▸ HOW TO COMPLETE THIS TASK: What is needed is an exact copy of all the lines below.

........

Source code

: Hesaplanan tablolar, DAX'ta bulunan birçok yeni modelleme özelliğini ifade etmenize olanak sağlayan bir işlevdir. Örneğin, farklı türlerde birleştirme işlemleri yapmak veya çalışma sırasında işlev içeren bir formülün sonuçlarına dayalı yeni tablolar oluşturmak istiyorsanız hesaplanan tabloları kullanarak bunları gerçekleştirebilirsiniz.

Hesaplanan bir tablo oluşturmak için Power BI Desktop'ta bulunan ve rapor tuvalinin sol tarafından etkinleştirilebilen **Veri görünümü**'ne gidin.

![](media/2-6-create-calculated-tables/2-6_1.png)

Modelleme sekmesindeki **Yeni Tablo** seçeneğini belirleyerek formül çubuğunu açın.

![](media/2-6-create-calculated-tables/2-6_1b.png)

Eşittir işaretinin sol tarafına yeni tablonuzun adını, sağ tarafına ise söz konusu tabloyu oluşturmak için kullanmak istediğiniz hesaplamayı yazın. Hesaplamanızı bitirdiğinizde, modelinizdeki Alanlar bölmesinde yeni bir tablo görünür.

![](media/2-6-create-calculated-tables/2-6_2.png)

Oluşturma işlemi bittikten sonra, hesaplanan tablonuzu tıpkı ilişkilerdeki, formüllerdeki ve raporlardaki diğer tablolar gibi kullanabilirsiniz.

........

▸ RESULT OF THIS TASK:
Source code

: Hesaplanan tablolar, DAX'ta bulunan birçok yeni modelleme özelliğini ifade etmenize olanak sağlayan bir işlevdir. Örneğin, farklı türlerde birleştirme işlemleri yapmak veya çalışma sırasında işlev içeren bir formülün sonuçlarına dayalı yeni tablolar oluşturmak istiyorsanız hesaplanan tabloları kullanarak bunları gerçekleştirebilirsiniz.

Hesaplanan bir tablo oluşturmak için Power BI Desktop'ta bulunan ve rapor tuvalinin sol tarafından etkinleştirilebilen **Veri görünümü**'ne gidin.

![](media/2-6-create-calculated-tables/2-6_1.png)

Modelleme sekmesindeki **Yeni Tablo** seçeneğini belirleyerek formül çubuğunu açın.

![](media/2-6-create-calculated-tables/2-6_1b.png)

Eşittir işaretinin sol tarafına yeni tablonuzun adını, sağ tarafına ise söz konusu tabloyu oluşturmak için kullanmak istediğiniz hesaplamayı yazın. Hesaplamanızı bitirdiğinizde, modelinizdeki Alanlar bölmesinde yeni bir tablo görünür.

![](media/2-6-create-calculated-tables/2-6_2.png)

Oluşturma işlemi bittikten sonra, hesaplanan tablonuzu tıpkı ilişkilerdeki, formüllerdeki ve raporlardaki diğer tablolar gibi kullanabilirsiniz.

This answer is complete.